Among the lines of data below, reproduce only those from the one with "duração original não" through the one with "maiores não seriam", exactly as they stand, both ends included.

----------

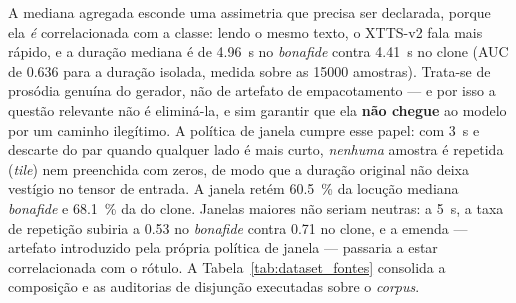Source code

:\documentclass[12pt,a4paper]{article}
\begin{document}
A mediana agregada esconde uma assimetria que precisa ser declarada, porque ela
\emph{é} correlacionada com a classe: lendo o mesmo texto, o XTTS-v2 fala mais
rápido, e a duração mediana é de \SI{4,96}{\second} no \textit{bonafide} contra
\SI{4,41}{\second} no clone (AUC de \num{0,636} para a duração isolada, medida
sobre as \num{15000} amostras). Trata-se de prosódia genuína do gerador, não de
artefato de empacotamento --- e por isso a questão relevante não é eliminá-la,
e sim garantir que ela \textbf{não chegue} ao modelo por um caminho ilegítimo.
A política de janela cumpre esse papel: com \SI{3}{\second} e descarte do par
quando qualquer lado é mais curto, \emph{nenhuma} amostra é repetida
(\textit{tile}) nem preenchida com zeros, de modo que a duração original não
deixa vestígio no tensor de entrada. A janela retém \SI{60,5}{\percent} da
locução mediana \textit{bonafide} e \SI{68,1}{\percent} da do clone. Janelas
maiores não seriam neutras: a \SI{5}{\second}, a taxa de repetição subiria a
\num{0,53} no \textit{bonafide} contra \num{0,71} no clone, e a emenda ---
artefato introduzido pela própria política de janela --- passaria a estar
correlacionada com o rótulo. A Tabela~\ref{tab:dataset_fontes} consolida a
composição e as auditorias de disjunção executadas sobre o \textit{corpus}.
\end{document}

----------

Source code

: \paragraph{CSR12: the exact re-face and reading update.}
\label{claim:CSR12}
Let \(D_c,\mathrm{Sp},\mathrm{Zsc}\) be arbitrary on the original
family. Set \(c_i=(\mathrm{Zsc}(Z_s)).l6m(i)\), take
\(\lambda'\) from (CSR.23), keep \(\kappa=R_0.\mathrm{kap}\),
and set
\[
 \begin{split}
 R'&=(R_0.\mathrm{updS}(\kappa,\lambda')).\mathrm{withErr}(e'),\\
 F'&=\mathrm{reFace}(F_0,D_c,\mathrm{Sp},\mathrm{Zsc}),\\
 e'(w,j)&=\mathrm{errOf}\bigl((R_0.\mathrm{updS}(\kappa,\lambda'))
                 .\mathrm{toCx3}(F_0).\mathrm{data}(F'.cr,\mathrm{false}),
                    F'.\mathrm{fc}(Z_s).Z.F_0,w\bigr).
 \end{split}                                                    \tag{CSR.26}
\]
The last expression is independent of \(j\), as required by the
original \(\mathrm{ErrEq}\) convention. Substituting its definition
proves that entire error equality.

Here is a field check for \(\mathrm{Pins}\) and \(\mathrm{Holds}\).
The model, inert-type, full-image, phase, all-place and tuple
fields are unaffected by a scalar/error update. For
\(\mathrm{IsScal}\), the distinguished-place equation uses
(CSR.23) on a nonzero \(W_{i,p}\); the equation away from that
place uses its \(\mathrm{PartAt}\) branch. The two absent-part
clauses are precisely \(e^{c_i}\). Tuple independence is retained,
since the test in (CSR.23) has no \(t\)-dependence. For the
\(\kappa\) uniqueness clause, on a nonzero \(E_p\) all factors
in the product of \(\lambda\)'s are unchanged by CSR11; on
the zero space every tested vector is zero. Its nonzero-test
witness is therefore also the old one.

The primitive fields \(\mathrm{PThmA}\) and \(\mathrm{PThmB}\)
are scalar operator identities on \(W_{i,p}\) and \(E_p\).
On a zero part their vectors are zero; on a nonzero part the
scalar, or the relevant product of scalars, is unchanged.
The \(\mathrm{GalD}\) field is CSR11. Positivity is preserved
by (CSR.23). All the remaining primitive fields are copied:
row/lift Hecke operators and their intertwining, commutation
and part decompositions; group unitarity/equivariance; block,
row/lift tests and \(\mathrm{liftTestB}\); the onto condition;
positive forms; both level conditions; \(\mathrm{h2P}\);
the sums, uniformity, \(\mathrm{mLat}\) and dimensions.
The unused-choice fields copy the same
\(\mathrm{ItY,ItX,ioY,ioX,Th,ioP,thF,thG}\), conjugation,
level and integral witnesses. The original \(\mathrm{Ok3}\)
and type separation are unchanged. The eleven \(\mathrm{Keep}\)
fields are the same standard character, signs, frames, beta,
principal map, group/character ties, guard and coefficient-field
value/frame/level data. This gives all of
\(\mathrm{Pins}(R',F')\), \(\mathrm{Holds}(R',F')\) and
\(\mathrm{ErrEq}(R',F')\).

----------

**Written answer:**
(\textit{tile}) nem preenchida com zeros, de modo que a duração original não
deixa vestígio no tensor de entrada. A janela retém \SI{60,5}{\percent} da
locução mediana \textit{bonafide} e \SI{68,1}{\percent} da do clone. Janelas
maiores não seriam neutras: a \SI{5}{\second}, a taxa de repetição subiria a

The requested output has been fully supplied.